• WORK TASK:
Search the data for the word "quasi" and copy out every line that has it.

Dataset entries:
—————
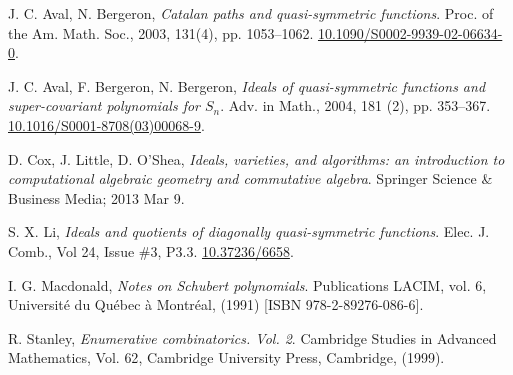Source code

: \documentclass[11pt,oneside]{amsart}
\theoremstyle{definition}
\numberwithin{equation}{section}
\begin{document}
\begin{thebibliography}{999}


 J. C. Aval, N. Bergeron,
\textit{Catalan paths and quasi-symmetric functions}.
Proc. of the Am. Math. Soc., 2003, 131(4), pp. 1053--1062.
\href{https://doi.org/10.1090/S0002-9939-02-06634-0}{10.1090/S0002-9939-02-06634-0}.

 J. C. Aval, F. Bergeron, N. Bergeron,
\textit{Ideals of quasi-symmetric functions and super-covariant polynomials for $S_n$}.
Adv. in Math., 2004, 181 (2), pp. 353--367.
\href{https://doi.org/10.1016/S0001-8708(03)00068-9}{10.1016/S0001-8708(03)00068-9}.


 D. Cox, J. Little, D. O'Shea,
\textit{Ideals, varieties, and algorithms: an introduction to computational
algebraic geometry and commutative algebra}.
Springer Science \& Business Media; 2013 Mar 9.


 S. X. Li,
\textit{Ideals and quotients of diagonally quasi-symmetric functions}.
Elec. J. Comb., Vol 24, Issue \#3, P3.3.
\href{https://doi.org/10.37236/6658}{10.37236/6658}.

 I. G. Macdonald,
\textit{Notes on Schubert polynomials}.
Publications LACIM, vol. 6, Universit\'e du Qu\'ebec \`a Montr\'eal,  (1991) [ISBN 978-2-89276-086-6].



 R. Stanley,
\textit{Enumerative combinatorics. {V}ol. 2}.
{Cambridge Studies in Advanced Mathematics}, Vol. {62},
{Cambridge University Press, Cambridge}, (1999).


\end{thebibliography}
\end{document}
—————
• ANSWER TO THE PROBLEM:
\textit{Catalan paths and quasi-symmetric functions}.
\textit{Ideals of quasi-symmetric functions and super-covariant polynomials for $S_n$}.
\textit{Ideals and quotients of diagonally quasi-symmetric functions}.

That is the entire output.